### Required work
Repeat word for word the line with "kotlin - compose" and every line after it until the records below run out.

### Supplied data

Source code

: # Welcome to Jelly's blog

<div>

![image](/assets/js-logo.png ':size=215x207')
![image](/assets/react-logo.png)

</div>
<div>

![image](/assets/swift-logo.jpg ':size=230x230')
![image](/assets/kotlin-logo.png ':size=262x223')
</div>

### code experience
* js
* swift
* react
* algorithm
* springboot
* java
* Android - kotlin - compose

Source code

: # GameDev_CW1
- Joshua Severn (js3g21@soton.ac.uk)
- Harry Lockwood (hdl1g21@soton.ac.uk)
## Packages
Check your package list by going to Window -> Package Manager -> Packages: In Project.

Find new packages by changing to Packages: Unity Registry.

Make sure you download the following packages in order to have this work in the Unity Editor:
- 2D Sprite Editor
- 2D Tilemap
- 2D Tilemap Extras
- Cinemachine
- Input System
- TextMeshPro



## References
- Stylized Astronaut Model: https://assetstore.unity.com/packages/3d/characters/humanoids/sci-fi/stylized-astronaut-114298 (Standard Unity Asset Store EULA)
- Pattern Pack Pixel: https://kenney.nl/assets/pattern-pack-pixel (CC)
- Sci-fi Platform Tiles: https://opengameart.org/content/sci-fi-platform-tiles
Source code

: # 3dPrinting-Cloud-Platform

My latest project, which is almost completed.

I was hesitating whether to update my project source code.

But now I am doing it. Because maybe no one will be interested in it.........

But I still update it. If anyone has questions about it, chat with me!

### Task output
* Android - kotlin - compose

Source code

: # GameDev_CW1
- Joshua Severn (js3g21@soton.ac.uk)
- Harry Lockwood (hdl1g21@soton.ac.uk)
## Packages
Check your package list by going to Window -> Package Manager -> Packages: In Project.

Find new packages by changing to Packages: Unity Registry.

Make sure you download the following packages in order to have this work in the Unity Editor:
- 2D Sprite Editor
- 2D Tilemap
- 2D Tilemap Extras
- Cinemachine
- Input System
- TextMeshPro



## References
- Stylized Astronaut Model: https://assetstore.unity.com/packages/3d/characters/humanoids/sci-fi/stylized-astronaut-114298 (Standard Unity Asset Store EULA)
- Pattern Pack Pixel: https://kenney.nl/assets/pattern-pack-pixel (CC)
- Sci-fi Platform Tiles: https://opengameart.org/content/sci-fi-platform-tiles
Source code

: # 3dPrinting-Cloud-Platform

My latest project, which is almost completed.

I was hesitating whether to update my project source code.

But now I am doing it. Because maybe no one will be interested in it.........

But I still update it. If anyone has questions about it, chat with me!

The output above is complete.